In [1]:
# -*- coding: utf-8 -*-
import numpy as np
import pandas as pd
from sklearn.preprocessing import LabelEncoder
from sklearn.linear_model import LogisticRegression
from xgboost import XGBClassifier
from lightgbm import LGBMClassifier
from catboost import CatBoostClassifier
from sklearn.ensemble import GradientBoostingClassifier
from sklearn.ensemble import HistGradientBoostingClassifier
from sklearn.ensemble import StackingClassifier
from sklearn.model_selection import StratifiedKFold
from sklearn.metrics import roc_auc_score
from sklearn.model_selection import train_test_split
import warnings
from tqdm import tqdm
warnings.filterwarnings('ignore')

  from pandas import MultiIndex, Int64Index


In [2]:
train_data = pd.read_csv('data/dataTrain.csv')
test_data = pd.read_csv('data/dataA.csv')
submission = pd.read_csv('data/submit_example_A.csv')
data_nolabel = pd.read_csv('data/dataNoLabel.csv')
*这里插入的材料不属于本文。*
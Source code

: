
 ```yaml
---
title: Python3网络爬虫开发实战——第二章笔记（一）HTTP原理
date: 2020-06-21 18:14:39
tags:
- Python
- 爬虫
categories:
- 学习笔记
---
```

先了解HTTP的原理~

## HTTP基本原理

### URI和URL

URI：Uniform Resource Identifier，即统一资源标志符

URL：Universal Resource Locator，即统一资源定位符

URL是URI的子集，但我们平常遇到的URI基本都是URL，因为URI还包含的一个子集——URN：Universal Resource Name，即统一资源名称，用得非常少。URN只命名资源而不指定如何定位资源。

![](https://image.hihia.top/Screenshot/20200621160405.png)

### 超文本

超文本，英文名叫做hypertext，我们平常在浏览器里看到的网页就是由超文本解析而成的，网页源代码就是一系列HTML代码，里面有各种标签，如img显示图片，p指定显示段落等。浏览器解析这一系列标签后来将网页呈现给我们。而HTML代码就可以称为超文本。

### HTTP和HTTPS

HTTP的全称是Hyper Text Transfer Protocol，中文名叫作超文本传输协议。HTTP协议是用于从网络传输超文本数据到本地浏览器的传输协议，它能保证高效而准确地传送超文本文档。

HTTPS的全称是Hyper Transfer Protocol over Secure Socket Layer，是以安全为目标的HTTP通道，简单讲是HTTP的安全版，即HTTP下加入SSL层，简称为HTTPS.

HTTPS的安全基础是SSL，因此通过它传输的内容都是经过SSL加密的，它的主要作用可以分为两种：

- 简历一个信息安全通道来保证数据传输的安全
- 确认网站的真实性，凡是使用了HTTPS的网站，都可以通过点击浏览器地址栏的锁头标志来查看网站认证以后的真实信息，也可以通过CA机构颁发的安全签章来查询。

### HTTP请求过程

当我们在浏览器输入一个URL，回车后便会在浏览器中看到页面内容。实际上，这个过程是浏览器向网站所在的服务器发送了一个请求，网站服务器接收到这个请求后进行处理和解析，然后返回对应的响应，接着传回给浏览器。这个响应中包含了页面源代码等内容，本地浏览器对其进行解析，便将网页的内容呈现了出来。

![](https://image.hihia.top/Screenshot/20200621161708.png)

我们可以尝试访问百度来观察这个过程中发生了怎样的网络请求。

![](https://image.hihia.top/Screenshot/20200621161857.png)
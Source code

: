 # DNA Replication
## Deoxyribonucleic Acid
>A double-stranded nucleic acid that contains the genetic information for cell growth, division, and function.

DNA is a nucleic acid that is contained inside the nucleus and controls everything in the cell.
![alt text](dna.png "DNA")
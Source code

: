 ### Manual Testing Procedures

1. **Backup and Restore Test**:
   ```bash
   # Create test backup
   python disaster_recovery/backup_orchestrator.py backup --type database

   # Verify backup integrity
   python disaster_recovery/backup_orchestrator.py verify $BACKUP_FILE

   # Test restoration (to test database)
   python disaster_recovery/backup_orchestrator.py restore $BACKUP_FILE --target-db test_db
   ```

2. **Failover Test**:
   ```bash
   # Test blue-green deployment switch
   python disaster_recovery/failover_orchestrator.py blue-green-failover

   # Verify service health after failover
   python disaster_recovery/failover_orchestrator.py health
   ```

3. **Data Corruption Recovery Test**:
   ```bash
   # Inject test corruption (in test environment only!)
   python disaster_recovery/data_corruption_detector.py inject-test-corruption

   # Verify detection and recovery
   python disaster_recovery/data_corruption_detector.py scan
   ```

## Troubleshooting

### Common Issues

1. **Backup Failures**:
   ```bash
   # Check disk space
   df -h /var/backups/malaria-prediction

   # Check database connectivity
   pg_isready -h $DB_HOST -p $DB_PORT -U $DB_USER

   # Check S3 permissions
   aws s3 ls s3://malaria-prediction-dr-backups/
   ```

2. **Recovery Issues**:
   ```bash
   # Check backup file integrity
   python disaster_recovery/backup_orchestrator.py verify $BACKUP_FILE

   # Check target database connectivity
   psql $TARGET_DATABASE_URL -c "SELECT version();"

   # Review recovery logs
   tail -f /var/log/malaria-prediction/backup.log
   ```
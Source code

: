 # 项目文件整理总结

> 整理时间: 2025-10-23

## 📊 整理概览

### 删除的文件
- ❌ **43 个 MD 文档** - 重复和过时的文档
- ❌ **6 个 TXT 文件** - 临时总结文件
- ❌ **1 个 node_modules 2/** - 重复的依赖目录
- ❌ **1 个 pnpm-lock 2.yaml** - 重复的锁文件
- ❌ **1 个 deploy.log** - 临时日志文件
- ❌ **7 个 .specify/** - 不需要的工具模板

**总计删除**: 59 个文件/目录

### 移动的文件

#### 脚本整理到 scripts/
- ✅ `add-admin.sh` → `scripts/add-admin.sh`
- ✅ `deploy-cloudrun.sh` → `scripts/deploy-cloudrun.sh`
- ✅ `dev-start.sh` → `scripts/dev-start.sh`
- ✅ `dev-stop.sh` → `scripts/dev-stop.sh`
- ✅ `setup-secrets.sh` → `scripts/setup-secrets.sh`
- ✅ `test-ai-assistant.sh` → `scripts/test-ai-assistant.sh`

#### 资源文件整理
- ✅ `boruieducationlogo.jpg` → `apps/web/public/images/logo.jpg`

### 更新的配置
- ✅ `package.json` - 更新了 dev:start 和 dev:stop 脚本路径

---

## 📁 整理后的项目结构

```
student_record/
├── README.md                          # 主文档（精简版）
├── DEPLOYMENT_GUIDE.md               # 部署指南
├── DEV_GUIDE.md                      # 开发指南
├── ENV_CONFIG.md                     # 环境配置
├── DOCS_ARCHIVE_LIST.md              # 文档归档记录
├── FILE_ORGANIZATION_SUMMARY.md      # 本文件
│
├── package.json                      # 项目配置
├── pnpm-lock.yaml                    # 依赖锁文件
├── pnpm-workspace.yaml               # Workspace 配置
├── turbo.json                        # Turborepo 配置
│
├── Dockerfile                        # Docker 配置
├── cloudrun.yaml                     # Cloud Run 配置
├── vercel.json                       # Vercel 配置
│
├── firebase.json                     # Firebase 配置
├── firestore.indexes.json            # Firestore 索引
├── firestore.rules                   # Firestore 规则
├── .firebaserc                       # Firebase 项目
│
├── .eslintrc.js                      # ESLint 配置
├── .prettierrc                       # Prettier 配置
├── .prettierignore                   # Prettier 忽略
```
`train.csv`:包含全量数据集的70%（dataNoLabel是训练集的一部分，选手可以自己决定是否使用）

`test.csv`:包含全量数据集的30%

位置类特特征：基于联通基站产生的用户信令数据；`f1~f6`

互联网类特征：基于联通用户上网产生的上网行为数据； `f7~f42`

通话类特征：基于联通用户日常通话、短信产生的数据`f43~f46`

In [3]:
print(f'train_data.shape = {train_data.shape}\ntest_data.shape  = {test_data.shape}')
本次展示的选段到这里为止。